17. Gondo, au sortir des gorges de ce nom, sur la Doveria.
Gondo romantique sous le crayon d'un dessinateur du XIXe siècle.
    Ici les forces de la nature savent se déchaîner. En témoignent les inondations et surtout la coulée de boue du 14 octobre 2000 qui a détruit nombre de bâtisses du village, avec la démolition partielle du château de Stockalper, et tué 14 personnes, catastrophe majeure  dont la population du village n’est certainement pas encore remise à l’heure actuelle.   
    
Les cicatrices de ce drame se voient encore : bétonnage massif, mutilation du château Stockalper, maisons modernes reconstruites en lieu et place des anciennes.
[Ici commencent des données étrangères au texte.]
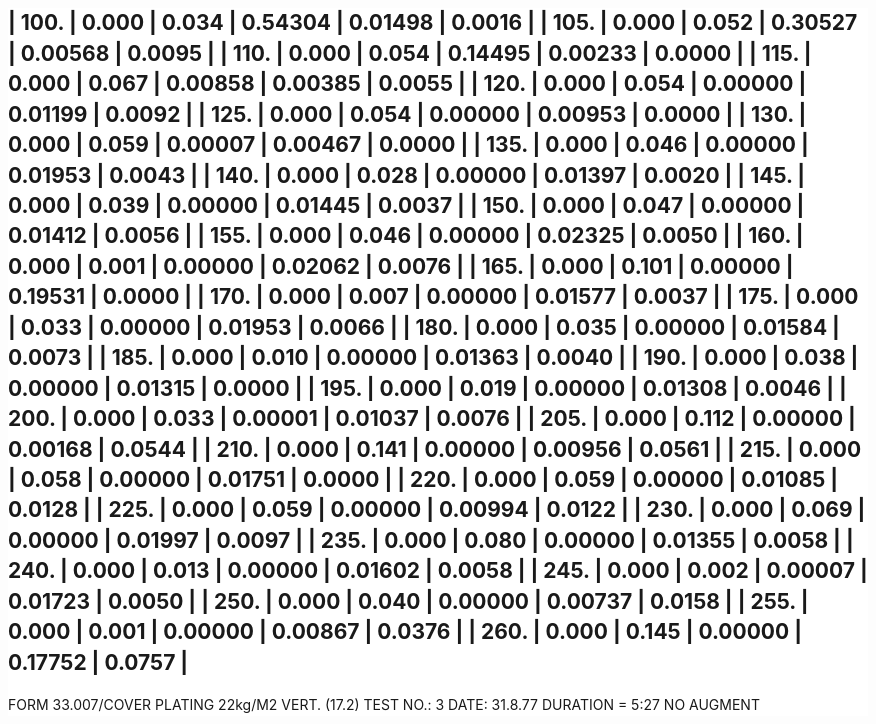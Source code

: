 | 100. | 0.000 | 0.034 | 0.54304 | 0.01498 | 0.0016 |
| 105. | 0.000 | 0.052 | 0.30527 | 0.00568 | 0.0095 |
| 110. | 0.000 | 0.054 | 0.14495 | 0.00233 | 0.0000 |
| 115. | 0.000 | 0.067 | 0.00858 | 0.00385 | 0.0055 |
| 120. | 0.000 | 0.054 | 0.00000 | 0.01199 | 0.0092 |
| 125. | 0.000 | 0.054 | 0.00000 | 0.00953 | 0.0000 |
| 130. | 0.000 | 0.059 | 0.00007 | 0.00467 | 0.0000 |
| 135. | 0.000 | 0.046 | 0.00000 | 0.01953 | 0.0043 |
| 140. | 0.000 | 0.028 | 0.00000 | 0.01397 | 0.0020 |
| 145. | 0.000 | 0.039 | 0.00000 | 0.01445 | 0.0037 |
| 150. | 0.000 | 0.047 | 0.00000 | 0.01412 | 0.0056 |
| 155. | 0.000 | 0.046 | 0.00000 | 0.02325 | 0.0050 |
| 160. | 0.000 | 0.001 | 0.00000 | 0.02062 | 0.0076 |
| 165. | 0.000 | 0.101 | 0.00000 | 0.19531 | 0.0000 |
| 170. | 0.000 | 0.007 | 0.00000 | 0.01577 | 0.0037 |
| 175. | 0.000 | 0.033 | 0.00000 | 0.01953 | 0.0066 |
| 180. | 0.000 | 0.035 | 0.00000 | 0.01584 | 0.0073 |
| 185. | 0.000 | 0.010 | 0.00000 | 0.01363 | 0.0040 |
| 190. | 0.000 | 0.038 | 0.00000 | 0.01315 | 0.0000 |
| 195. | 0.000 | 0.019 | 0.00000 | 0.01308 | 0.0046 |
| 200. | 0.000 | 0.033 | 0.00001 | 0.01037 | 0.0076 |
| 205. | 0.000 | 0.112 | 0.00000 | 0.00168 | 0.0544 |
| 210. | 0.000 | 0.141 | 0.00000 | 0.00956 | 0.0561 |
| 215. | 0.000 | 0.058 | 0.00000 | 0.01751 | 0.0000 |
| 220. | 0.000 | 0.059 | 0.00000 | 0.01085 | 0.0128 |
| 225. | 0.000 | 0.059 | 0.00000 | 0.00994 | 0.0122 |
| 230. | 0.000 | 0.069 | 0.00000 | 0.01997 | 0.0097 |
| 235. | 0.000 | 0.080 | 0.00000 | 0.01355 | 0.0058 |
| 240. | 0.000 | 0.013 | 0.00000 | 0.01602 | 0.0058 |
| 245. | 0.000 | 0.002 | 0.00007 | 0.01723 | 0.0050 |
| 250. | 0.000 | 0.040 | 0.00000 | 0.00737 | 0.0158 |
| 255. | 0.000 | 0.001 | 0.00000 | 0.00867 | 0.0376 |
| 260. | 0.000 | 0.145 | 0.00000 | 0.17752 | 0.0757 |
---
FORM 33.007/COVER PLATING 22kg/M2 VERT. (17.2)
TEST NO.: 3 DATE: 31.8.77 DURATION = 5:27 NO AUGMENT
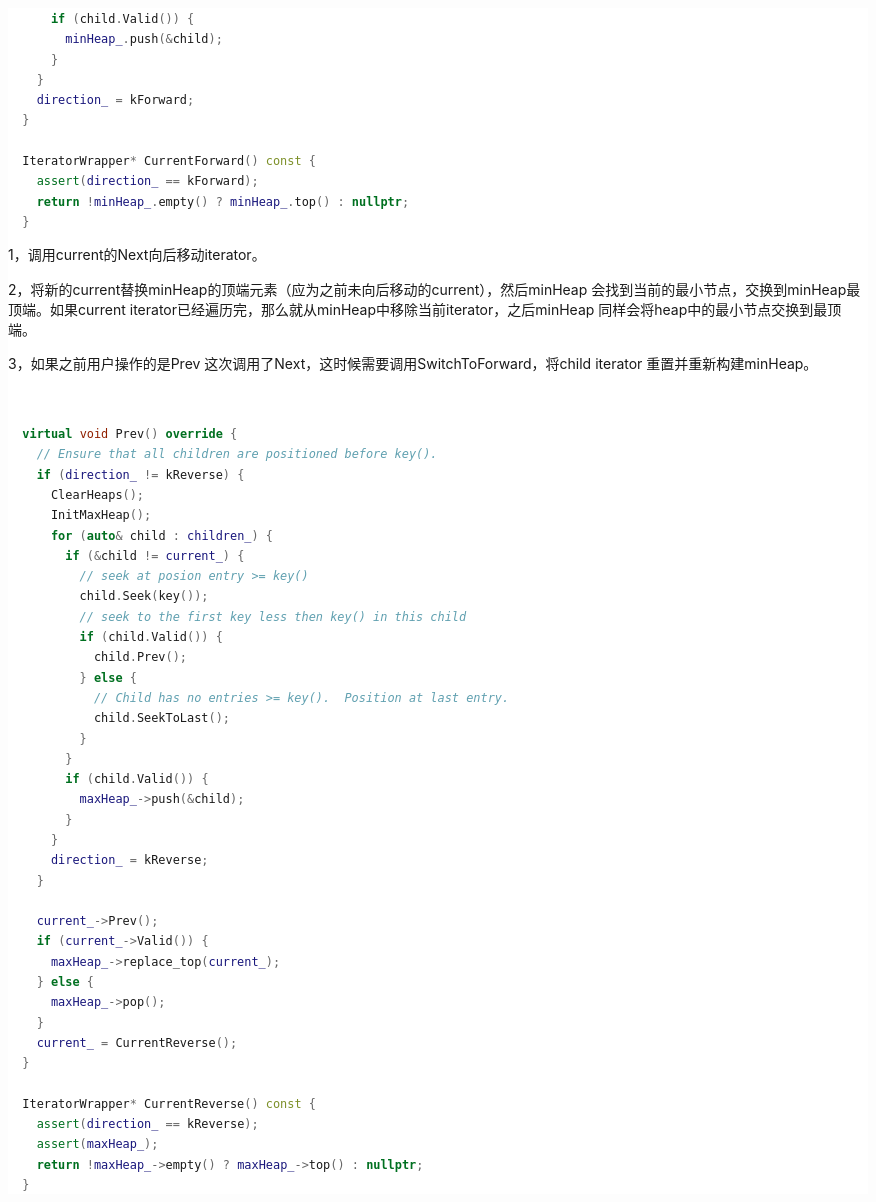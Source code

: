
 ```c++
      if (child.Valid()) {
        minHeap_.push(&child);
      }
    }
    direction_ = kForward;
  }
 
  IteratorWrapper* CurrentForward() const {
    assert(direction_ == kForward);
    return !minHeap_.empty() ? minHeap_.top() : nullptr;
  }


```

1，调用current的Next向后移动iterator。

2，将新的current替换minHeap的顶端元素（应为之前未向后移动的current），然后minHeap 会找到当前的最小节点，交换到minHeap最顶端。如果current iterator已经遍历完，那么就从minHeap中移除当前iterator，之后minHeap 同样会将heap中的最小节点交换到最顶端。

3，如果之前用户操作的是Prev 这次调用了Next，这时候需要调用SwitchToForward，将child iterator 重置并重新构建minHeap。

<br>

```c++
  virtual void Prev() override {
    // Ensure that all children are positioned before key().
    if (direction_ != kReverse) {
      ClearHeaps();
      InitMaxHeap();
      for (auto& child : children_) {
        if (&child != current_) {
          // seek at posion entry >= key()
          child.Seek(key());
          // seek to the first key less then key() in this child
          if (child.Valid()) {
            child.Prev();
          } else {
            // Child has no entries >= key().  Position at last entry.
            child.SeekToLast();
          } 
        }
        if (child.Valid()) {
          maxHeap_->push(&child);
        }
      }
      direction_ = kReverse;
    }
    
    current_->Prev();
    if (current_->Valid()) {
      maxHeap_->replace_top(current_);
    } else {
      maxHeap_->pop();
    }
    current_ = CurrentReverse();
  }

  IteratorWrapper* CurrentReverse() const {
    assert(direction_ == kReverse);
    assert(maxHeap_);
    return !maxHeap_->empty() ? maxHeap_->top() : nullptr;
  }
```
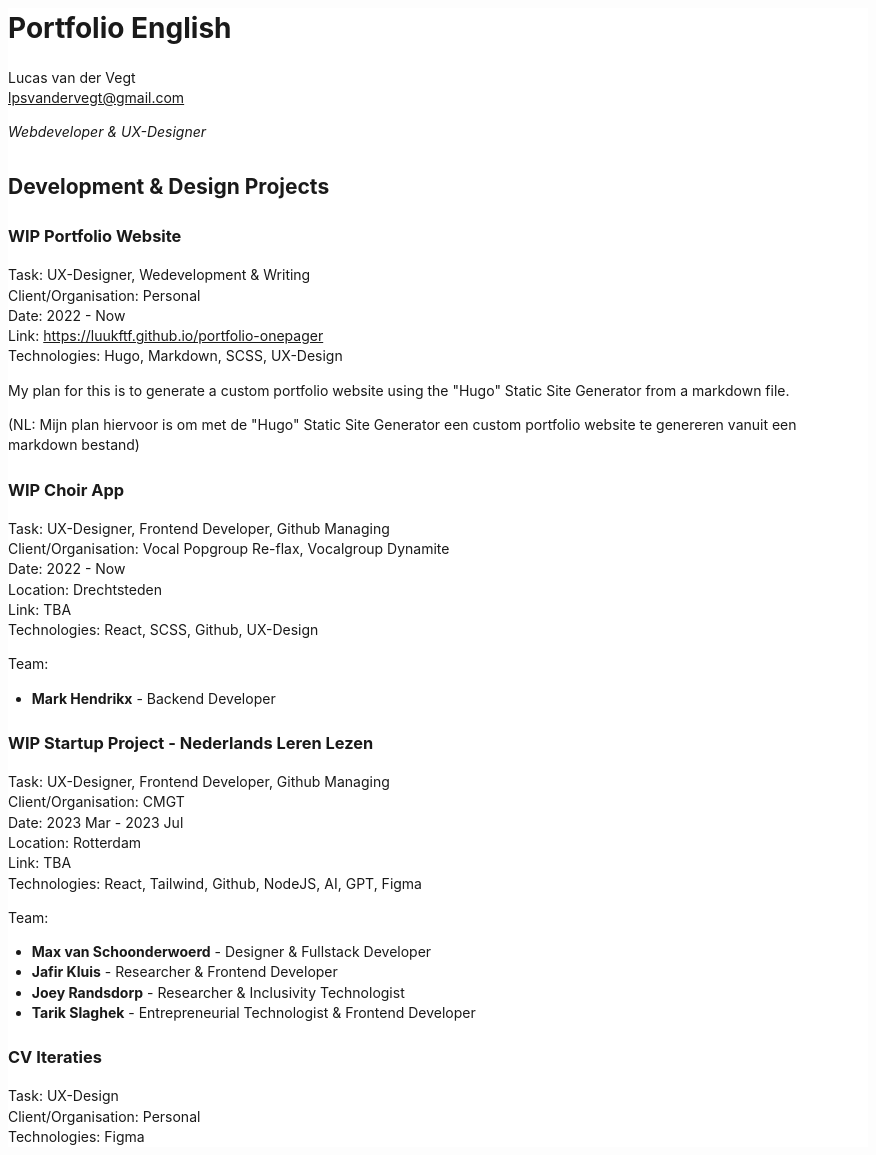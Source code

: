 # Portfolio English
Lucas van der Vegt  
lpsvandervegt@gmail.com  

*Webdeveloper & UX-Designer*

## Development & Design Projects

### WIP Portfolio Website

Task: UX-Designer, Wedevelopment & Writing  
Client/Organisation: Personal  
Date: 2022 - Now  
Link: https://luukftf.github.io/portfolio-onepager  
Technologies: Hugo, Markdown, SCSS, UX-Design  

My plan for this is to generate a custom portfolio website using the "Hugo" Static Site Generator from a markdown file.

(NL: Mijn plan hiervoor is om met de "Hugo" Static Site Generator een custom portfolio website te genereren vanuit een markdown bestand)

### WIP Choir App

Task: UX-Designer, Frontend Developer, Github Managing  
Client/Organisation: Vocal Popgroup Re-flax, Vocalgroup Dynamite  
Date: 2022 - Now  
Location: Drechtsteden  
Link: TBA  
Technologies: React, SCSS, Github, UX-Design  

Team:
- **Mark Hendrikx** - Backend Developer  


### WIP Startup Project - Nederlands Leren Lezen

Task: UX-Designer, Frontend Developer, Github Managing  
Client/Organisation: CMGT  
Date: 2023 Mar - 2023 Jul  
Location: Rotterdam  
Link: TBA  
Technologies: React, Tailwind, Github, NodeJS, AI, GPT, Figma

Team:
- **Max van Schoonderwoerd** - Designer & Fullstack Developer  
- **Jafir Kluis** - Researcher & Frontend Developer  
- **Joey Randsdorp** - Researcher & Inclusivity Technologist  
- **Tarik Slaghek** - Entrepreneurial Technologist & Frontend Developer  


### CV Iteraties
Task: UX-Design  
Client/Organisation: Personal     
Technologies: Figma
    Mais apparemment la population s’accroche tandis qu’on aurait pu croire qu’elle allait déserter des lieux si peu accueillants. Ils le sont tellement même que c’est probablement l’une des raisons pour lesquelles ce village se signale à nous à chaque fois que nous y passons, et que nous pouvons avoir pour lui une sympathie toute particulière. Cela ne s’explique pas, ni par les lieux où l’on ne saurait y vivre que si l’on y est né, ni par les qualités d’un climat qui pourrait déjà être un peu du sud, mais qui,  vu l’étroitesse des gorges et l’humidité permanente qui y règne,  ne doit pas être plus amène qu’il ne le faut. Peut-être alors est-ce cette ténacité qu’ont les gens d’ici, l’histoire assez prodigieuse de ce passage du Simplon que l’on franchit depuis des siècles voire des millénaires, ou d’autres choses encore que nous n’arrivons pas à vraiment saisir.